Action item: Go over the records and copy every line with the string "private".

Record excerpts:
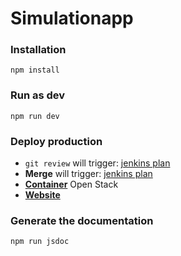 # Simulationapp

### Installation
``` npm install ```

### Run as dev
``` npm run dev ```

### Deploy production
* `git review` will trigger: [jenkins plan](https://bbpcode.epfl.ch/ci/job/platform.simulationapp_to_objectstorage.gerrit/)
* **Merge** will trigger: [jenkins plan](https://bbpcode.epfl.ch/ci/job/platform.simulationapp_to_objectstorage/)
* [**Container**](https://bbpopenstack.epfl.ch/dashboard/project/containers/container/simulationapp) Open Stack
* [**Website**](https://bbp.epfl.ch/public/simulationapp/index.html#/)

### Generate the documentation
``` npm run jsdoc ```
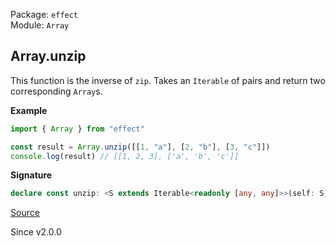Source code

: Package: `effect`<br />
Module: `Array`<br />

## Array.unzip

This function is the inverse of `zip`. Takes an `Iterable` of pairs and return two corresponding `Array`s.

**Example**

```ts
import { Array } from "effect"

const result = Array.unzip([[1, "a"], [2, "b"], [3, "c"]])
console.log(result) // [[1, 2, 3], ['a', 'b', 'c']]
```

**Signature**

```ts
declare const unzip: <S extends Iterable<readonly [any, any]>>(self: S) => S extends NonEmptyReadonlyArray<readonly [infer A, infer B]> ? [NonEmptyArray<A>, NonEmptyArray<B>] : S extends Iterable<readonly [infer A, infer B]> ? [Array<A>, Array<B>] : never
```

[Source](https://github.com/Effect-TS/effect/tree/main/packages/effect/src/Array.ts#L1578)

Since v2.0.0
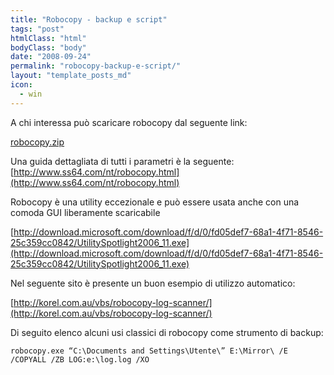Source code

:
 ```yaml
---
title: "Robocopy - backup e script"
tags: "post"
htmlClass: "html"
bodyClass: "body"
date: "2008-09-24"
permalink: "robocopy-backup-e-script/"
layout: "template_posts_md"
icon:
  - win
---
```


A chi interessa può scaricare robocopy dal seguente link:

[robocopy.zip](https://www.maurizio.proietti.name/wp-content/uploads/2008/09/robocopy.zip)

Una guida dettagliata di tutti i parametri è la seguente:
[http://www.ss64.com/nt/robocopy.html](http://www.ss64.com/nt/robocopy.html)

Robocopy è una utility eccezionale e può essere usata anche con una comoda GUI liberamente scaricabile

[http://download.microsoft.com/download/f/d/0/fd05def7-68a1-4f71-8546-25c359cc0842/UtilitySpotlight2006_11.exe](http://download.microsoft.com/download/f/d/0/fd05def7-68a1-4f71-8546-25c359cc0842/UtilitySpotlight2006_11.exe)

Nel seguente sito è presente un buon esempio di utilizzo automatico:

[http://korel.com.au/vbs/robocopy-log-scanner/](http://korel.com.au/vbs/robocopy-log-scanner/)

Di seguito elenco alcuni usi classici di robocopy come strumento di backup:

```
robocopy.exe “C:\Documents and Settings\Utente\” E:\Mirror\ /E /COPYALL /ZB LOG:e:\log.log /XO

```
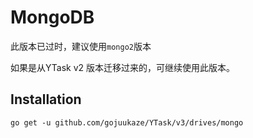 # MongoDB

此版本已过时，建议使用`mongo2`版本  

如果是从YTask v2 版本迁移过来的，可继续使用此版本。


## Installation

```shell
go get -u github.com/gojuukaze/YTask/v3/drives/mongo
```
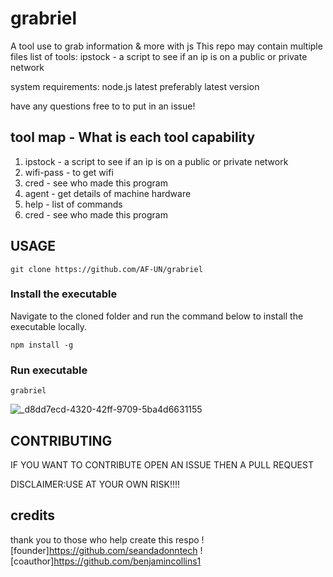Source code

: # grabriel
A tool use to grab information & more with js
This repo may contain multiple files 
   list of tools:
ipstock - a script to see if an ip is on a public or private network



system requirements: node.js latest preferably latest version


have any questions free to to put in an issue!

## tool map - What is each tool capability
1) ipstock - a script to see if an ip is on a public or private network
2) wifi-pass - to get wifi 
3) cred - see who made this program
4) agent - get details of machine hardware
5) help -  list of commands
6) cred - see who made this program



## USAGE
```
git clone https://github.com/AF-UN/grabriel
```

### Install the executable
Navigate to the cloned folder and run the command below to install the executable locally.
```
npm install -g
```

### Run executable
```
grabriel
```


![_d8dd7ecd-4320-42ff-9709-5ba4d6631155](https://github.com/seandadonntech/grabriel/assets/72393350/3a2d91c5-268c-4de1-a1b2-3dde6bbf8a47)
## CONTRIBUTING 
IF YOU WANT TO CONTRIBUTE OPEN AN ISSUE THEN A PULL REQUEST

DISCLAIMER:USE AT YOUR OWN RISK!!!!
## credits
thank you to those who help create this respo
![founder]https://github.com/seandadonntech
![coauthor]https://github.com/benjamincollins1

Answer section:
ipstock - a script to see if an ip is on a public or private network
1) ipstock - a script to see if an ip is on a public or private network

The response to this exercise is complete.